• _PROBLEM TO SOLVE_
Provide nothing except how many lines of the data contain the word "behavior".

• _RECORDS TO USE_

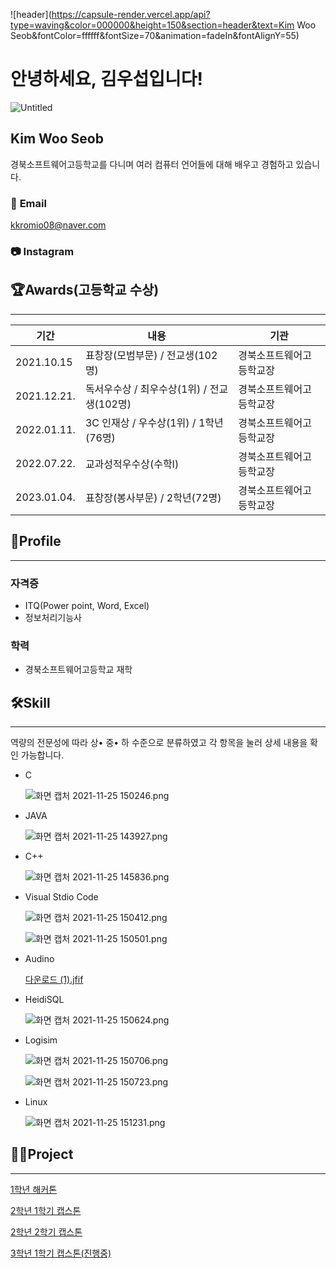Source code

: ![header](https://capsule-render.vercel.app/api?type=waving&color=000000&height=150&section=header&text=Kim Woo Seob&fontColor=ffffff&fontSize=70&animation=fadeIn&fontAlignY=55)
# 안녕하세요, 김우섭입니다!

![Untitled](https://s3-us-west-2.amazonaws.com/secure.notion-static.com/69e1ccf3-d246-451e-bcb6-c94ef7e65c54/Untitled.png)

## Kim Woo Seob

경북소프트웨어고등학교를 다니며 여러 컴퓨터 언어들에 대해 배우고 경험하고 있습니다.

### 📧 **Email**

kkromio08@naver.com

### 📷 **Instagram**

[](https://www.instagram.com/uuuuuu_sb/)

## 🏆Awards(고등학교 수상)

---

| 기간 | 내용 | 기관 |
| --- | --- | --- |
| 2021.10.15 | 표창장(모범부문) / 전교생(102명) | 경북소프트웨어고등학교장 |
| 2021.12.21. | 독서우수상 / 최우수상(1위) / 전교생(102명) | 경북소프트웨어고등학교장 |
| 2022.01.11. | 3C 인재상 / 우수상(1위) / 1학년(76명) | 경북소프트웨어고등학교장 |
| 2022.07.22. | 교과성적우수상(수학Ⅰ) | 경북소프트웨어고등학교장 |
| 2023.01.04. | 표창장(봉사부문) / 2학년(72명) | 경북소프트웨어고등학교장 |

## 🔎Profile

---

### 자격증

- ITQ(Power point, Word, Excel)
- 정보처리기능사

### 학력

- 경북소프트웨어고등학교 재학

## 🛠Skill

---

역량의 전문성에 따라 상• 중• 하 수준으로 분류하였고 각 항목을 눌러 상세 내용을 확인 가능합니다.

- C
    
    ![화면 캡처 2021-11-25 150246.png](https://s3-us-west-2.amazonaws.com/secure.notion-static.com/c8c01b73-9d07-400b-8137-f7f5b44e4096/화면_캡처_2021-11-25_150246.png)
    
- JAVA
    
    ![화면 캡처 2021-11-25 143927.png](https://s3-us-west-2.amazonaws.com/secure.notion-static.com/c3b7dfbd-f3aa-4f4c-92b4-8f3c50c2fbb4/화면_캡처_2021-11-25_143927.png)
    
- C++
    
    ![화면 캡처 2021-11-25 145836.png](https://s3-us-west-2.amazonaws.com/secure.notion-static.com/2c43cb5f-c3da-4000-ba91-fd7bf6e2c942/화면_캡처_2021-11-25_145836.png)
    

- Visual Stdio Code
    
    ![화면 캡처 2021-11-25 150412.png](https://s3-us-west-2.amazonaws.com/secure.notion-static.com/1997aac6-1503-4345-8e34-1f877f257f2f/화면_캡처_2021-11-25_150412.png)
    
    ![화면 캡처 2021-11-25 150501.png](https://s3-us-west-2.amazonaws.com/secure.notion-static.com/19a402b8-df8e-45eb-8de3-3cad0a6c8285/화면_캡처_2021-11-25_150501.png)
    
- Audino
    
    [다운로드 (1).jfif](https://s3-us-west-2.amazonaws.com/secure.notion-static.com/a9b4d9f6-64a4-4d40-a83a-ad42573afcad/다운로드_(1).jfif)
    
- HeidiSQL
    
    ![화면 캡처 2021-11-25 150624.png](https://s3-us-west-2.amazonaws.com/secure.notion-static.com/3eff47df-3e10-4d20-9d2b-51d79aed3323/화면_캡처_2021-11-25_150624.png)
    

- Logisim
    
    ![화면 캡처 2021-11-25 150706.png](https://s3-us-west-2.amazonaws.com/secure.notion-static.com/b737a8a5-aac4-45bc-aedb-8ac1128b7603/화면_캡처_2021-11-25_150706.png)
    
    ![화면 캡처 2021-11-25 150723.png](https://s3-us-west-2.amazonaws.com/secure.notion-static.com/1d21a1ff-674b-4fe7-8f1a-8e9b5694a320/화면_캡처_2021-11-25_150723.png)
    
- Linux
    
    ![화면 캡처 2021-11-25 151231.png](https://s3-us-west-2.amazonaws.com/secure.notion-static.com/dfdbc8d5-3948-4191-a2b5-6034d5dccf97/화면_캡처_2021-11-25_151231.png)
    

## 👨‍🏫Project

---

[1학년 해커톤](https://www.notion.so/1-203d2103802d4435aa383457b726282d)

[2학년 1학기 캡스톤](https://www.notion.so/2-1-40a2801035b3425c829b517925e8c539)

[2학년 2학기 캡스톤](https://www.notion.so/2-2-a0979b9e447f45ef8a2e05e137b180be)

[3학년 1학기 캡스톤(진행중)](https://www.notion.so/3-1-c743a0724f1b487aba3c8c231062066c)
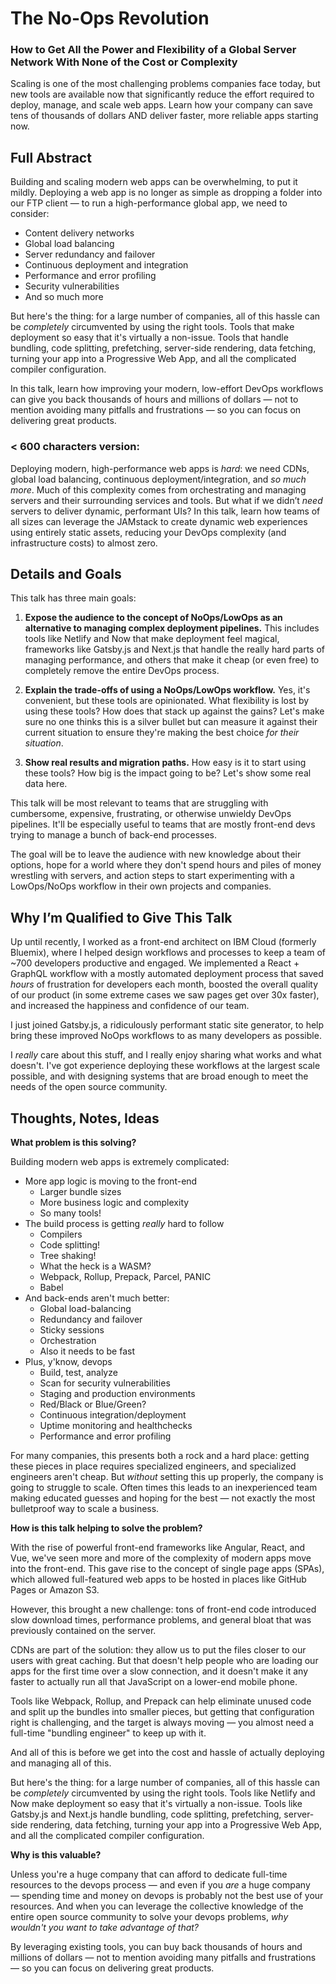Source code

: # The No-Ops Revolution

### How to Get All the Power and Flexibility of a Global Server Network With None of the Cost or Complexity

Scaling is one of the most challenging problems companies face today, but new tools are available now that significantly reduce the effort required to deploy, manage, and scale web apps. Learn how your company can save tens of thousands of dollars AND deliver faster, more reliable apps starting now.

## Full Abstract

Building and scaling modern web apps can be overwhelming, to put it mildly. Deploying a web app is no longer as simple as dropping a folder into our FTP client — to run a high-performance global app, we need to consider:

*   Content delivery networks
*   Global load balancing
*   Server redundancy and failover
*   Continuous deployment and integration
*   Performance and error profiling
*   Security vulnerabilities
*   And so much more

But here's the thing: for a large number of companies, all of this hassle can be _completely_ circumvented by using the right tools. Tools that make deployment so easy that it's virtually a non-issue. Tools that handle bundling, code splitting, prefetching, server-side rendering, data fetching, turning your app into a Progressive Web App, and all the complicated compiler configuration.

In this talk, learn how improving your modern, low-effort DevOps workflows can give you back thousands of hours and millions of dollars — not to mention avoiding many pitfalls and frustrations — so you can focus on delivering great products.

### < 600 characters version:

Deploying modern, high-performance web apps is _hard_: we need CDNs, global load balancing, continuous deployment/integration, and _so much more_. Much of this complexity comes from orchestrating and managing servers and their surrounding services and tools. But what if we didn’t _need_ servers to deliver dynamic, performant UIs? In this talk, learn how teams of all sizes can leverage the JAMstack to create dynamic web experiences using entirely static assets, reducing your DevOps complexity (and infrastructure costs) to almost zero.

## Details and Goals

This talk has three main goals:

1.  **Expose the audience to the concept of NoOps/LowOps as an alternative to managing complex deployment pipelines.** This includes tools like Netlify and Now that make deployment feel magical, frameworks like Gatsby.js and Next.js that handle the really hard parts of managing performance, and others that make it cheap (or even free) to completely remove the entire DevOps process.

2.  **Explain the trade-offs of using a NoOps/LowOps workflow.** Yes, it's convenient, but these tools are opinionated. What flexibility is lost by using these tools? How does that stack up against the gains? Let's make sure no one thinks this is a silver bullet but can measure it against their current situation to ensure they're making the best choice _for their situation_.

3.  **Show real results and migration paths.** How easy is it to start using these tools? How big is the impact going to be? Let's show some real data here.

This talk will be most relevant to teams that are struggling with cumbersome, expensive, frustrating, or otherwise unwieldy DevOps pipelines. It'll be especially useful to teams that are mostly front-end devs trying to manage a bunch of back-end processes.

The goal will be to leave the audience with new knowledge about their options, hope for a world where they don't spend hours and piles of money wrestling with servers, and action steps to start experimenting with a LowOps/NoOps workflow in their own projects and companies.

## Why I’m Qualified to Give This Talk

Up until recently, I worked as a front-end architect on IBM Cloud (formerly Bluemix), where I helped design workflows and processes to keep a team of ~700 developers productive and engaged. We implemented a React + GraphQL workflow with a mostly automated deployment process that saved _hours_ of frustration for developers each month, boosted the overall quality of our product (in some extreme cases we saw pages get over 30x faster), and increased the happiness and confidence of our team.

I just joined Gatsby.js, a ridiculously performant static site generator, to help bring these improved NoOps workflows to as many developers as possible.

I _really_ care about this stuff, and I really enjoy sharing what works and what doesn't. I've got experience deploying these workflows at the largest scale possible, and with designing systems that are broad enough to meet the needs of the open source community.

## Thoughts, Notes, Ideas

**What problem is this solving?**

Building modern web apps is extremely complicated:

*   More app logic is moving to the front-end
    *   Larger bundle sizes
    *   More business logic and complexity
    *   So many tools!
*   The build process is getting _really_ hard to follow
    *   Compilers
    *   Code splitting!
    *   Tree shaking!
    *   What the heck is a WASM?
    *   Webpack, Rollup, Prepack, Parcel, PANIC
    *   Babel
*   And back-ends aren't much better:
    *   Global load-balancing
    *   Redundancy and failover
    *   Sticky sessions
    *   Orchestration
    *   Also it needs to be fast
*   Plus, y'know, devops
    *   Build, test, analyze
    *   Scan for security vulnerabilities
    *   Staging and production environments
    *   Red/Black or Blue/Green?
    *   Continuous integration/deployment
    *   Uptime monitoring and healthchecks
    *   Performance and error profiling

For many companies, this presents both a rock and a hard place: getting these pieces in place requires specialized engineers, and specialized engineers aren't cheap. But _without_ setting this up properly, the company is going to struggle to scale. Often times this leads to an inexperienced team making educated guesses and hoping for the best — not exactly the most bulletproof way to scale a business.

**How is this talk helping to solve the problem?**

With the rise of powerful front-end frameworks like Angular, React, and Vue, we've seen more and more of the complexity of modern apps move into the front-end. This gave rise to the concept of single page apps (SPAs), which allowed full-featured web apps to be hosted in places like GitHub Pages or Amazon S3.

However, this brought a new challenge: tons of front-end code introduced slow download times, performance problems, and general bloat that was previously contained on the server.

CDNs are part of the solution: they allow us to put the files closer to our users with great caching. But that doesn't help people who are loading our apps for the first time over a slow connection, and it doesn't make it any faster to actually run all that JavaScript on a lower-end mobile phone.

Tools like Webpack, Rollup, and Prepack can help eliminate unused code and split up the bundles into smaller pieces, but getting that configuration right is challenging, and the target is always moving — you almost need a full-time "bundling engineer" to keep up with it.

And all of this is before we get into the cost and hassle of actually deploying and managing all of this.

But here's the thing: for a large number of companies, all of this hassle can be _completely_ circumvented by using the right tools. Tools like Netlify and Now make deployment so easy that it's virtually a non-issue. Tools like Gatsby.js and Next.js handle bundling, code splitting, prefetching, server-side rendering, data fetching, turning your app into a Progressive Web App, and all the complicated compiler configuration.

**Why is this valuable?**

Unless you're a huge company that can afford to dedicate full-time resources to the devops process — and even if you _are_ a huge company — spending time and money on devops is probably not the best use of your resources. And when you can leverage the collective knowledge of the entire open source community to solve your devops problems, _why wouldn't you want to take advantage of that?_

By leveraging existing tools, you can buy back thousands of hours and millions of dollars — not to mention avoiding many pitfalls and frustrations — so you can focus on delivering great products.

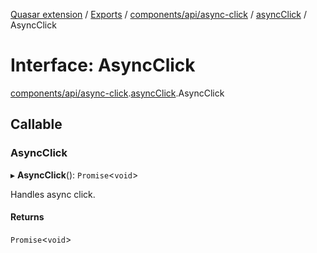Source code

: [Quasar extension](../index.md) / [Exports](../modules.md) / [components/api/async-click](../modules/components_api_async_click.md) / [asyncClick](../modules/components_api_async_click.asyncClick.md) / AsyncClick

# Interface: AsyncClick

[components/api/async-click](../modules/components_api_async_click.md).[asyncClick](../modules/components_api_async_click.asyncClick.md).AsyncClick

## Callable

### AsyncClick

▸ **AsyncClick**(): `Promise`<`void`\>

Handles async click.

#### Returns

`Promise`<`void`\>
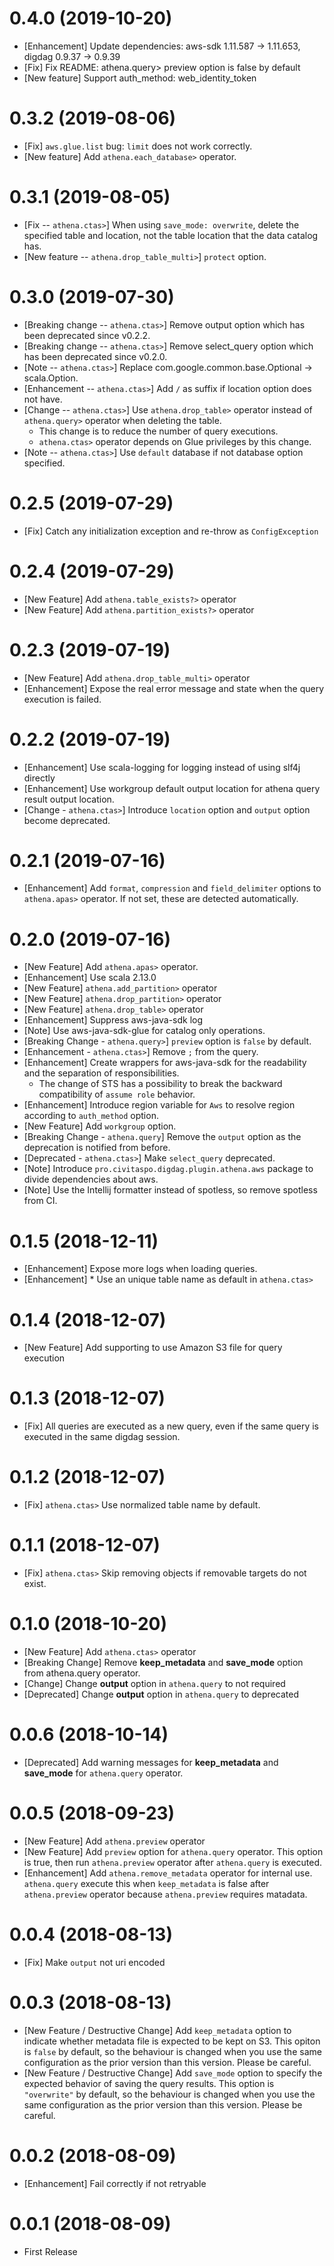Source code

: 0.4.0 (2019-10-20)
==================
* [Enhancement] Update dependencies: aws-sdk 1.11.587  -> 1.11.653,  digdag 0.9.37  -> 0.9.39
* [Fix] Fix README: athena.query> preview option is false by default
* [New feature] Support auth_method: web_identity_token

0.3.2 (2019-08-06)
==================

* [Fix] `aws.glue.list` bug: `limit` does not work correctly.
* [New feature] Add `athena.each_database>` operator.

0.3.1 (2019-08-05)
==================

* [Fix -- `athena.ctas>`] When using `save_mode: overwrite`, delete the specified table and location, not the table location that the data catalog has.
* [New feature -- `athena.drop_table_multi>`] `protect` option.

0.3.0 (2019-07-30)
==================

* [Breaking change -- `athena.ctas>`] Remove output option which has been deprecated since v0.2.2.
* [Breaking change -- `athena.ctas>`] Remove select_query option which has been deprecated since v0.2.0.
* [Note -- `athena.ctas>`] Replace com.google.common.base.Optional -> scala.Option.
* [Enhancement -- `athena.ctas>`] Add `/` as suffix if location option does not have.
* [Change  -- `athena.ctas>`] Use `athena.drop_table>` operator instead of `athena.query>` operator when deleting the table.
    * This change is to reduce the number of query executions.
    * `athena.ctas>` operator depends on Glue privileges by this change.
* [Note -- `athena.ctas>`] Use `default` database if not database option specified.

0.2.5 (2019-07-29)
==================

* [Fix] Catch any initialization exception and re-throw as `ConfigException`

0.2.4 (2019-07-29)
==================

* [New Feature] Add `athena.table_exists?>` operator
* [New Feature] Add `athena.partition_exists?>` operator

0.2.3 (2019-07-19)
==================
* [New Feature] Add `athena.drop_table_multi>` operator
* [Enhancement] Expose the real error message and state when the query execution is failed.

0.2.2 (2019-07-19)
==================

* [Enhancement] Use scala-logging for logging instead of using slf4j directly
* [Enhancement] Use workgroup default output location for athena query result output location.
* [Change - `athena.ctas>`] Introduce `location` option and `output` option become deprecated.


0.2.1 (2019-07-16)
==================

* [Enhancement] Add `format`, `compression` and `field_delimiter` options to `athena.apas>` operator. If not set, these are detected automatically.

0.2.0 (2019-07-16)
==================

* [New Feature] Add `athena.apas>` operator.
* [Enhancement] Use scala 2.13.0
* [New Feature] `athena.add_partition>` operator
* [New Feature] `athena.drop_partition>` operator
* [New Feature] `athena.drop_table>` operator
* [Enhancement] Suppress aws-java-sdk log
* [Note] Use aws-java-sdk-glue for catalog only operations.
* [Breaking Change - `athena.query>`] `preview` option is `false` by default.
* [Enhancement - `athena.ctas>`] Remove `;` from the query.
* [Enhancement] Create wrappers for aws-java-sdk for the readability and the separation of responsibilities.
    * The change of STS has a possibility to break the backward compatibility of `assume role` behavior.
* [Enhancement] Introduce region variable for `Aws` to resolve region according to `auth_method` option.
* [New Feature] Add `workgroup` option.
* [Breaking Change - `athena.query`] Remove the `output` option as the deprecation is notified from before.
* [Deprecated - `athena.ctas>`] Make `select_query` deprecated.
* [Note] Introduce `pro.civitaspo.digdag.plugin.athena.aws` package to divide dependencies about aws.
* [Note] Use the Intellij formatter instead of spotless, so remove spotless from CI.


0.1.5 (2018-12-11)
==================

* [Enhancement] Expose more logs when loading queries.
* [Enhancement] * Use an unique table name as default in `athena.ctas>`

0.1.4 (2018-12-07)
==================

* [New Feature] Add supporting to use Amazon S3 file for query execution

0.1.3 (2018-12-07)
==================

* [Fix] All queries are executed as a new query, even if the same query is executed in the same digdag session.

0.1.2 (2018-12-07)
==================

* [Fix] `athena.ctas>` Use normalized table name by default.

0.1.1 (2018-12-07)
==================

* [Fix] `athena.ctas>` Skip removing objects if removable targets do not exist.

0.1.0 (2018-10-20)
==================

* [New Feature] Add `athena.ctas>` operator
* [Breaking Change] Remove **keep_metadata** and **save_mode** option from athena.query operator.
* [Change] Change **output** option in `athena.query` to not required
* [Deprecated] Change **output** option in `athena.query` to deprecated

0.0.6 (2018-10-14)
==================

* [Deprecated] Add warning messages for **keep_metadata** and **save_mode** for `athena.query` operator.

0.0.5 (2018-09-23)
==================

* [New Feature] Add `athena.preview` operator
* [New Feature] Add `preview` option for `athena.query` operator. This option is true, then run `athena.preview` operator after `athena.query` is executed.
* [Enhancement] Add `athena.remove_metadata` operator for internal use. `athena.query` execute this when `keep_metadata` is false after `athena.preview` operator because `athena.preview` requires matadata.

0.0.4 (2018-08-13)
==================

* [Fix] Make `output` not uri encoded

0.0.3 (2018-08-13)
==================

* [New Feature / Destructive Change] Add `keep_metadata` option to indicate whether metadata file is expected to be kept on S3. This opiton is `false` by default, so the behaviour is changed when you use the same configuration as the prior version than this version. Please be careful.
* [New Feature / Destructive Change] Add `save_mode` option to specify the expected behavior of saving the query results. This option is `"overwrite"` by default, so the behaviour is changed when you use the same configuration as the prior version than this version. Please be careful.

0.0.2 (2018-08-09)
==================

* [Enhancement] Fail correctly if not retryable

0.0.1 (2018-08-09)
==================

* First Release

• _WRITTEN RESPONSE_
2